Le 25 février 2008 puis le 29 avril 2009, M. X a ainsi souscrit auprès de la société DTD un mandat de

recherche d’investissement par l’intermédiaire de la société 2Fremond Conseil.

M. X s’est ensuite engagé à acquérir des parts de sociétés en participation (SEP), dénommées

« Dom-Tom », ( à hauteur de 14492.80 euros pour 2008 et 39 000 euros pour 2009) dans le cadre d’une

convention d’exploitation en commun et ses avenants.

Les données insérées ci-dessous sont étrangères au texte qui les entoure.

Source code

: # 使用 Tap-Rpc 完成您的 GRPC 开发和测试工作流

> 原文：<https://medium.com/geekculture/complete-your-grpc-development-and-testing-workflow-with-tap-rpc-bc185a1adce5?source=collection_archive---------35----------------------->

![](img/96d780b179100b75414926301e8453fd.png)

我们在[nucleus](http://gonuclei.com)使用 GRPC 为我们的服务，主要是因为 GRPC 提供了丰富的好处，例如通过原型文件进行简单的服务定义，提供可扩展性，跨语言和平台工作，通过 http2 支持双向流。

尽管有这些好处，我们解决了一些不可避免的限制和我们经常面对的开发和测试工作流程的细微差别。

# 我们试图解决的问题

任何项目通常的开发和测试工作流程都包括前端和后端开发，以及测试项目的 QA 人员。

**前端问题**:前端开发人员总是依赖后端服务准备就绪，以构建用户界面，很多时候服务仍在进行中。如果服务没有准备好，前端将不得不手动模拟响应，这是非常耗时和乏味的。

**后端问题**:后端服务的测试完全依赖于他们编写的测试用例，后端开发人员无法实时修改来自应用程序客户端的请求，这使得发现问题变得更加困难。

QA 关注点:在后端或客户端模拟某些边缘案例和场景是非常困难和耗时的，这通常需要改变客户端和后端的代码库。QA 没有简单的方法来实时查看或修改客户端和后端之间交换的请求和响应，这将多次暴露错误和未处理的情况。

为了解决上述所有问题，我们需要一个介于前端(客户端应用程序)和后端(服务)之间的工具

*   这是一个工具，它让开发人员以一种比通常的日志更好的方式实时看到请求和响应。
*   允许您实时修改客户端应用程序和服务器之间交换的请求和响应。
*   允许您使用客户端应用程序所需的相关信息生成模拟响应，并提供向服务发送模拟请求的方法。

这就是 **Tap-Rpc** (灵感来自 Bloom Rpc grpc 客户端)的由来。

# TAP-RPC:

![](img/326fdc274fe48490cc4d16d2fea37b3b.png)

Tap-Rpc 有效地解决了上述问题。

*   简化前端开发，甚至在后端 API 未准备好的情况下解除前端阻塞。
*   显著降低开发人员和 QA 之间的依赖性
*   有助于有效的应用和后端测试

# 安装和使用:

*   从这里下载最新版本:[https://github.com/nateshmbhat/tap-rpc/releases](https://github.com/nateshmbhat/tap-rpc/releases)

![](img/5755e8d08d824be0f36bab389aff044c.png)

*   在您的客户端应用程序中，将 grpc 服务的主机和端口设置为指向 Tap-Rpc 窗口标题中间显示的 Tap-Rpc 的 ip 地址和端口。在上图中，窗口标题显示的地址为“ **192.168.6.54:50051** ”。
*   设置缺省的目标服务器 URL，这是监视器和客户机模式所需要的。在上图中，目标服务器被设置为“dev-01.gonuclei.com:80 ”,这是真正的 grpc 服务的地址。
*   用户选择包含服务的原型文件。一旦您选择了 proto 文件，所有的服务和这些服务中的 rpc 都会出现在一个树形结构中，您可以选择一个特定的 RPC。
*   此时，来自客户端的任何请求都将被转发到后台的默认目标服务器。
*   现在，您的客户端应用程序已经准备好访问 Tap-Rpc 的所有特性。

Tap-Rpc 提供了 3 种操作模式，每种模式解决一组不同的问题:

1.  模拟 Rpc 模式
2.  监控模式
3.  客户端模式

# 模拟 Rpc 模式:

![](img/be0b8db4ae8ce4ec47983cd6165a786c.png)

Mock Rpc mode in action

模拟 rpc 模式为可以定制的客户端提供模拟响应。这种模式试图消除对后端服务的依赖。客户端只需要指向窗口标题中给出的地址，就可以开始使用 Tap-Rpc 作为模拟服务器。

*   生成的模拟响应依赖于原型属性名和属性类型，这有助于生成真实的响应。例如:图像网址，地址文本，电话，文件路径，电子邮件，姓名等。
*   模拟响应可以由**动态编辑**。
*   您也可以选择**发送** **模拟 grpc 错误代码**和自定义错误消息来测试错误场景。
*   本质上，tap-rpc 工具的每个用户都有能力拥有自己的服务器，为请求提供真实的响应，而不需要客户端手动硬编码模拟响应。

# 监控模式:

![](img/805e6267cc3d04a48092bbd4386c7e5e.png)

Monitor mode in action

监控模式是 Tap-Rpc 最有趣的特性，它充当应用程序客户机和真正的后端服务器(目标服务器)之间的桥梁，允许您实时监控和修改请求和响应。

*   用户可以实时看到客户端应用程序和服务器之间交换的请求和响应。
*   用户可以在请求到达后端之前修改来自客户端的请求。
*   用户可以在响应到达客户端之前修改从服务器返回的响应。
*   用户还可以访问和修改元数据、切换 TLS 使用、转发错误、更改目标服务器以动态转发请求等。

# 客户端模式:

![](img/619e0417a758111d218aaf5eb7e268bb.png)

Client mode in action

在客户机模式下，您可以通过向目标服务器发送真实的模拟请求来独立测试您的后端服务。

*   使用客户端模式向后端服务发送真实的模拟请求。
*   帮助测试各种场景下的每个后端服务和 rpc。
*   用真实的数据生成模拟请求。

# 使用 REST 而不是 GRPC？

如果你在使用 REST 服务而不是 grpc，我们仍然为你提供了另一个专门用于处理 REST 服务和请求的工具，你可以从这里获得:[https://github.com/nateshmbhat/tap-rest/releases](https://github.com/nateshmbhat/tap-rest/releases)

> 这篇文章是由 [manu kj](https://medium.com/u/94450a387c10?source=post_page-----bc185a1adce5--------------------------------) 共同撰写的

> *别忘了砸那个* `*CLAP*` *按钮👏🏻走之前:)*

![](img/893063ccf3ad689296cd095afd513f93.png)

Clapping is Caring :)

Ces SEP avaient pour objet, d’une part, l’acquisition

auprès de la société Lynx Industries de panneaux photovoltaïques ainsi que leur installation dans des stations

de production d’électricité dans les départements et territoires d’outre-mer devant être revendues à l’opérateur

EDF dans les conditions de l’article 199 du code général des impôts, le tout, financé à 60 % par un

crédit-fournisseur de la société Lynx Industrie Caraïbes, d’autre part, la location pour une durée de 5 ans des

biens d’équipements industriels acquis, immobilisés et confiés à des sociétés d’exploitation, dénommées

SOLAR, filiales de la société Lynx Industries

Le 23 novembre 2011, l’administration fiscale a notifié à M. X une proposition de rectification portant

sur les années 2008 et 2009. Elle a considéré que les investissements réalisés par M. X dans les

DOM-TOM ayant donné lieu à réduction d’impôt, ne répondaient pas aux conditions légales pour en

bénéficier. Selon elle leurs prix de revient, non justifiés, étaient sans corrélation avec le montant de

l’investissement total allégué. Ces investissements, en incapacité de fonctionner de manière autonome, n’ont

revêtu aucun intérêt économique environnemental pour la Martinique.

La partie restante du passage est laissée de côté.